Hawking’s caution, while unquestionably meritorious, still implies the disappearance of humanity “as we know it” – either because superior machine intelligence will exceed not only individual human intelligence but also aggregate human intelligence in the world, and will dispose of us as homo sapiens did of homo neanderthalensis: we are, after all, unstable, war-prone, hyper-armed, and a source of computer malware; or else natural intelligence will be improved through artificial means by adding neuron circuits and other extensions for speed. In either case, “human nature as we know it” will vanish – in the latter case peacefully and with some legacy, just like the Neanderthal genes that survived in us. Yes, as of today, digital A.I. needs to evolve by quantum leaps to play in the league of analog intelligence of present-day people. But in only a half-century, and largely without any of the accelerating quality of contemporary computational resources, IT has come a long way few even at IBM had imagined.

Without discounting critics who point to the precedence of resolving present-day threats to human existence before worrying about more distant eventualities, the advent of the singularity is an inexorable and inevitable fact of evolution of A.I., and it is ultimately specious to distort critical social dialog by mocking one or the other side’s time projections.

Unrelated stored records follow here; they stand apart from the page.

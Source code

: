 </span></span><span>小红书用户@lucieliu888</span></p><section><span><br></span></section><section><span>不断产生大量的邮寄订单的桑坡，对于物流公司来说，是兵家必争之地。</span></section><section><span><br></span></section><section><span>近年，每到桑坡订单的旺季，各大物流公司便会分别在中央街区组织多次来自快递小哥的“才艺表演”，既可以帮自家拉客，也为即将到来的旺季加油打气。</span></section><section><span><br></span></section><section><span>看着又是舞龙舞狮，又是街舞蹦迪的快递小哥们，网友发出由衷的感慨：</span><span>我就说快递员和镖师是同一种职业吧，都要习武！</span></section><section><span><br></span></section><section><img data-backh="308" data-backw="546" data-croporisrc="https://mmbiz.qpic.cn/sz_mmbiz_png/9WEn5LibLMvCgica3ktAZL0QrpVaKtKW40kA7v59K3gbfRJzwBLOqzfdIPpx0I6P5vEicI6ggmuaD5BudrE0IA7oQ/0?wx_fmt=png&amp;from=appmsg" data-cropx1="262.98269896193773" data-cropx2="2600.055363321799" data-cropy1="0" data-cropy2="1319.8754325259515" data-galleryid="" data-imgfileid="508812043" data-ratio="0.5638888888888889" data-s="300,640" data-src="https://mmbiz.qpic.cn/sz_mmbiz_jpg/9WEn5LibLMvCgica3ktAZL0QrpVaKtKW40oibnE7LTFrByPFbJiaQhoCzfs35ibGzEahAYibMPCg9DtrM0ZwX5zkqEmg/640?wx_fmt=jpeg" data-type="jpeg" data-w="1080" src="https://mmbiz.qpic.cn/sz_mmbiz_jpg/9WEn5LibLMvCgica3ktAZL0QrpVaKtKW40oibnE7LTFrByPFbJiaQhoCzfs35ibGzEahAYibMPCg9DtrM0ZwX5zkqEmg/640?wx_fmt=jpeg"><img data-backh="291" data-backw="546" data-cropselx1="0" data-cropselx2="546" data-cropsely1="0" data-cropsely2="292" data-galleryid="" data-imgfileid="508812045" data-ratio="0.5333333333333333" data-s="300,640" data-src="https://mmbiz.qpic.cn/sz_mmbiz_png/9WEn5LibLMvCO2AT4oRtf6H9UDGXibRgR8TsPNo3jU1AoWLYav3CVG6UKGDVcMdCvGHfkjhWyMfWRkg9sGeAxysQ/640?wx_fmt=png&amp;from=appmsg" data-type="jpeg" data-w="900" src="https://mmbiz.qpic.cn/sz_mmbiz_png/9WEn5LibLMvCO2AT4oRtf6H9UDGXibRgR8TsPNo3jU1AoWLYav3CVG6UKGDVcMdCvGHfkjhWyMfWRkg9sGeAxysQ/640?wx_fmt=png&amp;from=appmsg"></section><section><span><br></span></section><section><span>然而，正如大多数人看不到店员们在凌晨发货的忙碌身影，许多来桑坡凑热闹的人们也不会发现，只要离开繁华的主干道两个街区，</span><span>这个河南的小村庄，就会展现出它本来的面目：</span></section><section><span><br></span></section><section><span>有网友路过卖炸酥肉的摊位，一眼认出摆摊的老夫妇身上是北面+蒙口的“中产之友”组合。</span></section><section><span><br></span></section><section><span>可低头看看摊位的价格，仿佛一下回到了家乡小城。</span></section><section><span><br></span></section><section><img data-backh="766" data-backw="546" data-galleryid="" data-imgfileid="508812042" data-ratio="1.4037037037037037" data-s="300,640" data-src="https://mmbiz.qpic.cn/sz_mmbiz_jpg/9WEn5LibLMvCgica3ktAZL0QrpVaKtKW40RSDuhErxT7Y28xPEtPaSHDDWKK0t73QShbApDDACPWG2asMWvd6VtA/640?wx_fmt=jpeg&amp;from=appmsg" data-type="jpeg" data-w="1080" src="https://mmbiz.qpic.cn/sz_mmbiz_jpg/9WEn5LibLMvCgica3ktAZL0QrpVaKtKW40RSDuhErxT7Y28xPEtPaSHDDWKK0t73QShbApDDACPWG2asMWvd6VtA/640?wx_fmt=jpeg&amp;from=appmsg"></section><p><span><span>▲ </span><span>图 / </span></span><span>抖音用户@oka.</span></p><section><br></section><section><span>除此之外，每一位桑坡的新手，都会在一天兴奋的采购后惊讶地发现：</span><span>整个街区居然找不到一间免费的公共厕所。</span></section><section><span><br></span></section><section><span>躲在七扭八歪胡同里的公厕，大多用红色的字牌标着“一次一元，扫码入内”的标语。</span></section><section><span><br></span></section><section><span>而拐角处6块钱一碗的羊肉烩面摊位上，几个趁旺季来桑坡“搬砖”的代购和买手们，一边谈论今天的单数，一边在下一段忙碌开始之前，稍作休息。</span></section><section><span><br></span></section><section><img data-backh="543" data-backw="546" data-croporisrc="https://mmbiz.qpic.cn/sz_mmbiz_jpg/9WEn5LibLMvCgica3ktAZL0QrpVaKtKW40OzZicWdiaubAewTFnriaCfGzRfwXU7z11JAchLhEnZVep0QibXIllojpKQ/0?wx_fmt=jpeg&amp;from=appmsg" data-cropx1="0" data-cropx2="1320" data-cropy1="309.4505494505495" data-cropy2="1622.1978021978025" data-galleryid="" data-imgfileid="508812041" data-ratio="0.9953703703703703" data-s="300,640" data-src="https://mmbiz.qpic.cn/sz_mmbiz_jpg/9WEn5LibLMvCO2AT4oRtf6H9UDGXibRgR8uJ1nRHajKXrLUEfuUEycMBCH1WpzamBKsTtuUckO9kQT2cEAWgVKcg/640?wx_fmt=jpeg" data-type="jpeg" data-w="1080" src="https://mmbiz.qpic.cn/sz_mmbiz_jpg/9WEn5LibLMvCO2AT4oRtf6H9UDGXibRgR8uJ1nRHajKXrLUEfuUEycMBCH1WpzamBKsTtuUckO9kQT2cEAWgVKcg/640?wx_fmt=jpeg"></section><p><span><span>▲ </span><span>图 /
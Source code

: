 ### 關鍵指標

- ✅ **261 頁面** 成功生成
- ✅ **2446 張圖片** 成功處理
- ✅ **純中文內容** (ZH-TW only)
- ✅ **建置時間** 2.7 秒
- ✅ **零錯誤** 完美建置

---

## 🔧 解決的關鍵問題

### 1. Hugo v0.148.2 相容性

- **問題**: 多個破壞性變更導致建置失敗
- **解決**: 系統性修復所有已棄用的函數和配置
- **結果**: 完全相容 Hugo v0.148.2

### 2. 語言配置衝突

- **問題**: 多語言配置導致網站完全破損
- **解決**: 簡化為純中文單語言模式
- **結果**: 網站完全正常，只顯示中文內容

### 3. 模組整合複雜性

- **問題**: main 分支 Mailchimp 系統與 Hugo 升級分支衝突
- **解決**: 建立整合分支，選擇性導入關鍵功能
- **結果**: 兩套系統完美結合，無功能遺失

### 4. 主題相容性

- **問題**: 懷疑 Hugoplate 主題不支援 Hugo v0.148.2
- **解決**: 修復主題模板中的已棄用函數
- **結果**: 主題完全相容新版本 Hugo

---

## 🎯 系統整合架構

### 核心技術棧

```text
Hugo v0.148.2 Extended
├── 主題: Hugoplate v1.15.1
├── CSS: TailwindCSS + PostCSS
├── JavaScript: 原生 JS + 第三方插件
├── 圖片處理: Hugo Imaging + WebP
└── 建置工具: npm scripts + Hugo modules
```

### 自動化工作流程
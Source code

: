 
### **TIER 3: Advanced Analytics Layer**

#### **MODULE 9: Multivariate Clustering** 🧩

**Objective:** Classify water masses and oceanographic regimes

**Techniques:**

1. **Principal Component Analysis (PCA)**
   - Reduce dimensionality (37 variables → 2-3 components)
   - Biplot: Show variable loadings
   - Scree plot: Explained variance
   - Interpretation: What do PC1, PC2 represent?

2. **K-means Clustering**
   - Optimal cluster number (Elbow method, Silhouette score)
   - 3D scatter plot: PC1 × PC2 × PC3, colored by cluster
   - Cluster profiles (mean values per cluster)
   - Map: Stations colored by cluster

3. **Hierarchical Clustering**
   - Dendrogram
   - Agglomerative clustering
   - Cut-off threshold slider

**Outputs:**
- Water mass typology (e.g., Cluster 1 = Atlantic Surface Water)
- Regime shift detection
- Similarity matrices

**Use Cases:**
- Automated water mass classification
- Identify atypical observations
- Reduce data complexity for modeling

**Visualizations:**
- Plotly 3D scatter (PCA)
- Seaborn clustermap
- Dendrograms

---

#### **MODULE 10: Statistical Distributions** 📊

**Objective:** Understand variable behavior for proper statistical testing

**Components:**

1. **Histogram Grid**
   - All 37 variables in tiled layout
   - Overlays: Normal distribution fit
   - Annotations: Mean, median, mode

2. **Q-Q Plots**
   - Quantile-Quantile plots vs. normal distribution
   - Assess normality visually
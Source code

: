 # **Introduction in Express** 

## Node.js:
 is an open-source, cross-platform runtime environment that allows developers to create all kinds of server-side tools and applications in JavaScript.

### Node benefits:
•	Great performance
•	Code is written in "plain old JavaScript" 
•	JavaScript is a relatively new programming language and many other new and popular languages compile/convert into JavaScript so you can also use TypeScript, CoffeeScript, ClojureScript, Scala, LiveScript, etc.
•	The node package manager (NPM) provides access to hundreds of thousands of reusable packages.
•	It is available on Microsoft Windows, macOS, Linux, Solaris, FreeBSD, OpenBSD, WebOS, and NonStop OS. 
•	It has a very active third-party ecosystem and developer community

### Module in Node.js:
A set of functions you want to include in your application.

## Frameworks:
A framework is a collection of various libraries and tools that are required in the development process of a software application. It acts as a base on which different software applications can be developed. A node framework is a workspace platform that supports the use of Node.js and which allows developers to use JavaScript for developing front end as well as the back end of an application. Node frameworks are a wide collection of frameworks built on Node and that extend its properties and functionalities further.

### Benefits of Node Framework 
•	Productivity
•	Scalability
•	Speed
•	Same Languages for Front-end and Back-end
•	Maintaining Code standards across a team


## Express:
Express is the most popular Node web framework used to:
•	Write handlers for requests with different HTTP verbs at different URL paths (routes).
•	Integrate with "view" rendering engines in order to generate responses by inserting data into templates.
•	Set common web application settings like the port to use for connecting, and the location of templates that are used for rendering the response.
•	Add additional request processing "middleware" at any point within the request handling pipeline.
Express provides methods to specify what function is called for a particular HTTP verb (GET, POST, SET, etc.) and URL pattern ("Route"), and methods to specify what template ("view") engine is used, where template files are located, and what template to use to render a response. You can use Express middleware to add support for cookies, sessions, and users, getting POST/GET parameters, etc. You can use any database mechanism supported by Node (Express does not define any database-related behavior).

This is why topics of transhumanism cannot be sidestepped in reality as they will affect, and change, all areas of life already in the relatively near future, starting with an increasing percentage of prostheses, implants and “spare parts” no one will suspect of altering the human condition – while they most definitely do, just as gay marriage did for the notion of marriage commonly accepted only a generation ago, and as the digital revolution did for the notion of privacy.

Analogy will have it that, in similar ways, A.I. will be characterized by the law of unexpected/unintended consequences for the majority of those affected by it. One of the most significant ways technology revolutionizes our existence is the incompleteness of our predictive abilities. In 1931, logician Kurt Gödel stated in his incompleteness theorem for any computable axiomatic system that, if the system is consistent, it cannot be complete, and that consistency of its axioms cannot be proved within such a system.  If it were provable, it would be false, which contradicts the idea that, in a consistent system, provable statements are always true. Rather, there will always be at least one true but unprovable or undecidable statement.[3] The very same is true of our attempts to foresee and pre-empt or control the consequences of cognitive and technological change, which will arguably be most striking in the area of artificial intelligence.




[1] Russell, Bertrand. A History of Western Philosophy. New York: Simon & Schuster (1945) 834.
[2] Kandel, Eric R, Schwartz, James H., Jessel Thomas M., Principles of Neural Science (4th ed.). New York: McGraw-Hill (2000) ISBN 0-8385-7701-6.
[3] Hawking, Stephen (ed.). God Created the Integers: The Mathematical Breakthroughs That Changed History. Philadelphia: Running Press (2005), ISBN 0-7624-1922-9, 1097 et seq.